Nudge blog reader Meicheng Shi counts herself among those who’ve left a bank card in an ATM machine. The problem, she says, is the sequence of actions. Living over in New Zealand for the year, Shi says the ATM choice architecture is smarter.
I always forget my debit card in the ATM. Why? My own absent-mindedness is partly to blame, but I like to believe the real culprit is the order of events at an ATM. Here’s what usually happens:
1. Insert debit card. The machine keeps the card for the duration of the transaction.
2. Enter amount of cash to be withdrawn.
3. ATM gives me cash.
4. ATM returns my card.
At step 3, I’ve achieved my objective: I’ve successfully withdrawn cash from the ATM. Therefore, cash in hand and mission accomplished, I walk away, forgetting that my card is still in the machine.
I’m currently living in New Zealand and the ATMs here switch steps 3 and 4–the machine returns my card before it gives me my cash. It’s a simple but ingenious nudge: I would never forget to take the cash (because that’s the reason I went to the ATM in the first place) and since the ATM returns my card first, it prevents forgetful people like me from walking away without their debit cards.
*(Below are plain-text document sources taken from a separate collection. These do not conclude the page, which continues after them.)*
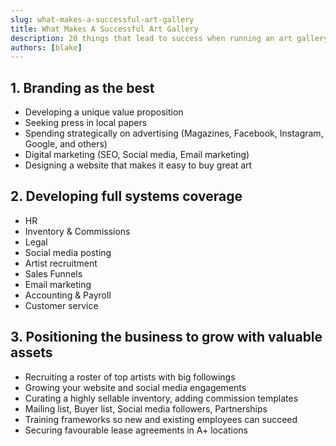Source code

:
 ```yaml
---
slug: what-makes-a-successful-art-gallery
title: What Makes A Successful Art Gallery
description: 20 things that lead to success when running an art gallery
authors: [blake]
---
```


## 1. Branding as the best

- Developing a unique value proposition
- Seeking press in local papers
- Spending strategically on advertising (Magazines, Facebook, Instagram, Google, and others)
- Digital marketing (SEO, Social media, Email marketing)
- Designing a website that makes it easy to buy great art

## 2. Developing full systems coverage

- HR
- Inventory & Commissions
- Legal
- Social media posting
- Artist recruitment
- Sales Funnels
- Email marketing
- Accounting & Payroll
- Customer service

## 3. Positioning the business to grow with valuable assets

- Recruiting a roster of top artists with big followings
- Growing your website and social media engagements
- Curating a highly sellable inventory, adding commission templates
- Mailing list, Buyer list, Social media followers, Partnerships
- Training frameworks so new and existing employees can succeed
- Securing favourable lease agreements in A+ locations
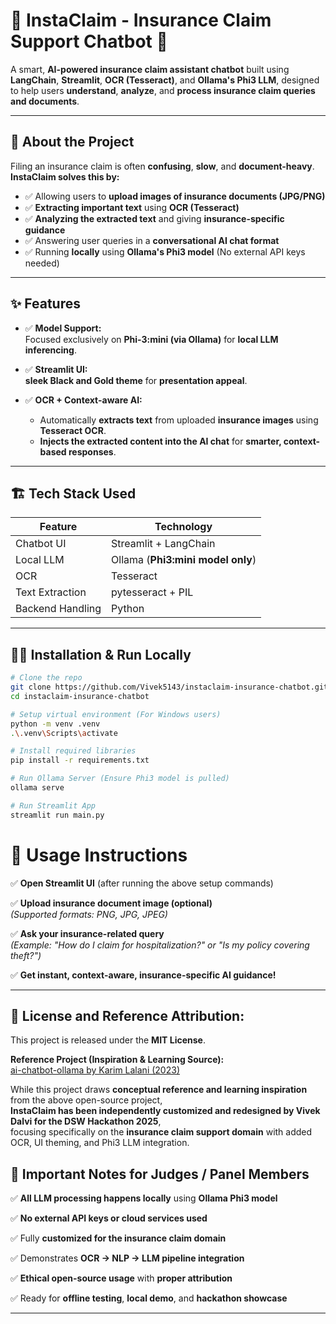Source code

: # 📢 InstaClaim - Insurance Claim Support Chatbot 💬

A smart, **AI-powered insurance claim assistant chatbot** built using **LangChain**, **Streamlit**, **OCR (Tesseract)**, and **Ollama's Phi3 LLM**, designed to help users **understand**, **analyze**, and **process insurance claim queries and documents**.

---

## 🚀 About the Project

Filing an insurance claim is often **confusing**, **slow**, and **document-heavy**.  
**InstaClaim solves this by:**

- ✅ Allowing users to **upload images of insurance documents (JPG/PNG)**
- ✅ **Extracting important text** using **OCR (Tesseract)**
- ✅ **Analyzing the extracted text** and giving **insurance-specific guidance**
- ✅ Answering user queries in a **conversational AI chat format**
- ✅ Running **locally** using **Ollama's Phi3 model** (No external API keys needed)

---

## ✨ Features 


- ✅ **Model Support:**  
  Focused exclusively on **Phi-3:mini (via Ollama)** for **local LLM inferencing**.

- ✅ **Streamlit UI:**  
   **sleek Black and Gold theme** for **presentation appeal**.

- ✅ **OCR + Context-aware AI:**  
  - Automatically **extracts text** from uploaded **insurance images** using **Tesseract OCR**.  
  - **Injects the extracted content into the AI chat** for **smarter, context-based responses**.

---

## 🏗️ Tech Stack Used

| Feature           | Technology                        |
|-------------------|-----------------------------------|
| Chatbot UI        | Streamlit + LangChain             |
| Local LLM         | Ollama (**Phi3:mini model only**)       |
| OCR               | Tesseract                         |
| Text Extraction   | pytesseract + PIL                |
| Backend Handling  | Python                           |

---

## 🧑‍💻 Installation & Run Locally

```bash
# Clone the repo
git clone https://github.com/Vivek5143/instaclaim-insurance-chatbot.git
cd instaclaim-insurance-chatbot

# Setup virtual environment (For Windows users)
python -m venv .venv
.\.venv\Scripts\activate

# Install required libraries
pip install -r requirements.txt

# Run Ollama Server (Ensure Phi3 model is pulled)
ollama serve

# Run Streamlit App
streamlit run main.py
```
# 📝 Usage Instructions

✅ **Open Streamlit UI** (after running the above setup commands)


✅ **Upload insurance document image (optional)**  
*(Supported formats: PNG, JPG, JPEG)*

✅ **Ask your insurance-related query**  
*(Example: "How do I claim for hospitalization?" or "Is my policy covering theft?")*

✅ **Get instant, context-aware, insurance-specific AI guidance!**

---

## 📑 License and Reference Attribution:

This project is released under the **MIT License**.

**Reference Project (Inspiration & Learning Source):**  
[ai-chatbot-ollama by Karim Lalani (2023)](https://github.com/karim-lalani/ai-chatbot-ollama)

While this project draws **conceptual reference and learning inspiration** from the above open-source project,  
**InstaClaim has been independently customized and redesigned by Vivek Dalvi for the DSW Hackathon 2025**,  
focusing specifically on the **insurance claim support domain** with added OCR, UI theming, and Phi3 LLM integration.


## 📌 Important Notes for Judges / Panel Members

✅ **All LLM processing happens locally** using **Ollama Phi3 model**

✅ **No external API keys or cloud services used**

✅ Fully **customized for the insurance claim domain**

✅ Demonstrates **OCR → NLP → LLM pipeline integration**

✅ **Ethical open-source usage** with **proper attribution**

✅ Ready for **offline testing**, **local demo**, and **hackathon showcase**

---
The benefit of the original order is that after you get your cash, the machine can ask about any additional transactions. However, my friend in the US tells me that some of the new ATMs ask about additional transactions, then return your card, and finally give you your money, thus combining the best of both worlds. Just another example of how context can help make psychological weaknesses (like forgetfulness) irrelevant.